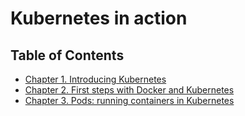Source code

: # Kubernetes in action

## Table of Contents

- [Chapter 1. Introducing Kubernetes](./overview/chapter-1-introducing-kubernetes/chapter-1-introducing-kubernetes.md)
- [Chapter 2. First steps with Docker and Kubernetes](./overview/chapter-2-first-steps-with-docker-and-k8s/chapter-2-first-steps-with-docker-and-k8s.md)
- [Chapter 3. Pods: running containers in Kubernetes](./core-concepts/chapter-3-pods/chapter-3-pods.md)
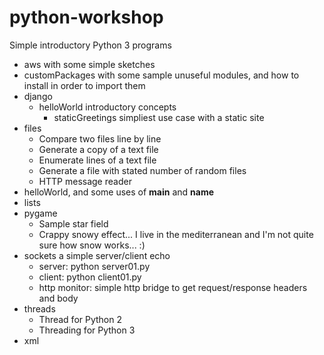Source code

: # python-workshop

Simple introductory Python 3 programs

* aws with some simple sketches
* customPackages with some sample unuseful modules, and how to install in order to import them
* django
   - helloWorld introductory concepts
      * staticGreetings simpliest use case with a static site
* files
   - Compare two files line by line
   - Generate a copy of a text file
   - Enumerate lines of a text file
   - Generate a file with stated number of random files
   - HTTP message reader
* helloWorld, and some uses of __main__ and __name__
* lists
* pygame
   - Sample star field
   - Crappy snowy effect... I live in the mediterranean and I'm not quite sure how snow works... :)
* sockets a simple server/client echo
   - server: python server01.py <address> <port>
   - client: python client01.py <address> <port> <space separated message>
   - http monitor: simple http bridge to get request/response headers and body
* threads
   - Thread for Python 2
   - Threading for Python 3
* xml

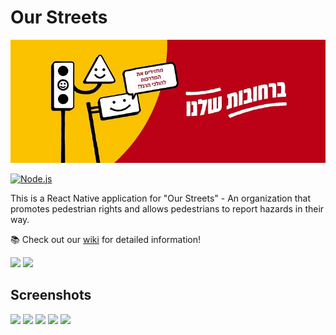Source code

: #   Our Streets

<p align="center">
<img src="banner.jpg">
</p>

[![Node.js](https://github.com/orellazri/ourstreets/actions/workflows/node.js.yml/badge.svg)](https://github.com/orellazri/ourstreets/actions/workflows/node.js.yml)

This is a React Native application for "Our Streets" - An organization that promotes pedestrian rights and allows pedestrians to report hazards in their way.

📚 Check out our [wiki](https://github.com/orellazri/ourstreets/wiki) for detailed information!

<a href="https://apps.apple.com/il/app/%D7%91%D7%A8%D7%97%D7%95%D7%91%D7%95%D7%AA-%D7%A9%D7%9C%D7%A0%D7%95/id1627050270"><img height="40" src="https://developer.apple.com/app-store/marketing/guidelines/images/badge-example-preferred.png" /></a>
<a href="https://play.google.com/store/apps/details?id=org.ourstreets.ourstreets"><img height="40" src="https://lh3.googleusercontent.com/cjsqrWQKJQp9RFO7-hJ9AfpKzbUb_Y84vXfjlP0iRHBvladwAfXih984olktDhPnFqyZ0nu9A5jvFwOEQPXzv7hr3ce3QVsLN8kQ2Ao=s0" /></a>


## Screenshots
<p>
  <img width="250" src="https://user-images.githubusercontent.com/32670283/158578680-3c7c1b54-0282-477a-8fd0-c2294ad43f7f.png" />
  <img width="250" src="https://user-images.githubusercontent.com/99403939/166322478-12081e8a-b19f-40d8-893e-a799bcc0cd1d.png" />
  <img width="250" src="https://user-images.githubusercontent.com/99403939/166322353-a277b121-4552-42b3-ac93-f07ca23a15bc.png" />
  <img width="250" src="https://user-images.githubusercontent.com/32670283/158579585-7c432993-2a16-4663-9f5a-b3fd2ff47709.png" />
  <img width="250" src="https://user-images.githubusercontent.com/32670283/158579753-dc708a76-5e53-4124-a9fd-3d2d6d19ab80.png" />
</p>
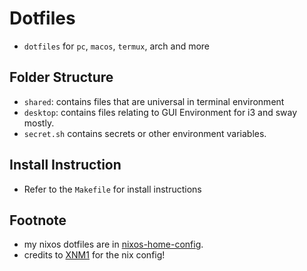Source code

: # Dotfiles

- `dotfiles` for `pc`, `macos`, `termux`, arch and more

## Folder Structure

- `shared`: contains files that are universal in terminal environment
- `desktop`: contains files relating to GUI Environment for i3 and sway mostly.
- `secret.sh` contains secrets or other environment variables.

## Install Instruction

- Refer to the `Makefile` for install instructions

## Footnote

- my nixos dotfiles are in [nixos-home-config](https://www.github.com/rasibn/nixos-home-config).
- credits to [XNM1](https://github.com/XNM1/linux-nixos-hyprland-config-dotfiles) for the nix config!
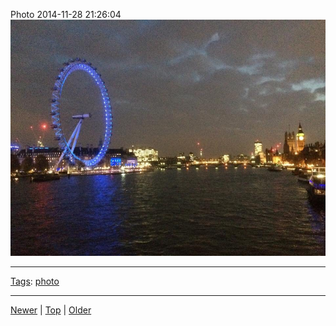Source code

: <!--
title: Photo 2014-11-28 21
date: 2020-06-28T14:55:35.472Z
tags: photo
-->








Photo 2014-11-28 21:26:04
![](103831788682-0.jpg)

<!--BOTTOM-POST-NAVIGATION-->
---

[Tags](tags.md): [photo](tag-photo.md)

---

[Newer](103308570702.md) | [Top](index.md) | [Older](103886210632.md)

:::

Task to complete →
Only lines with the string "concepts" belong in the answer; copy each of them from the listing.

Problem solution →
- [Chapter 3. Pods: running containers in Kubernetes](./core-concepts/chapter-3-pods/chapter-3-pods.md)
   - helloWorld introductory concepts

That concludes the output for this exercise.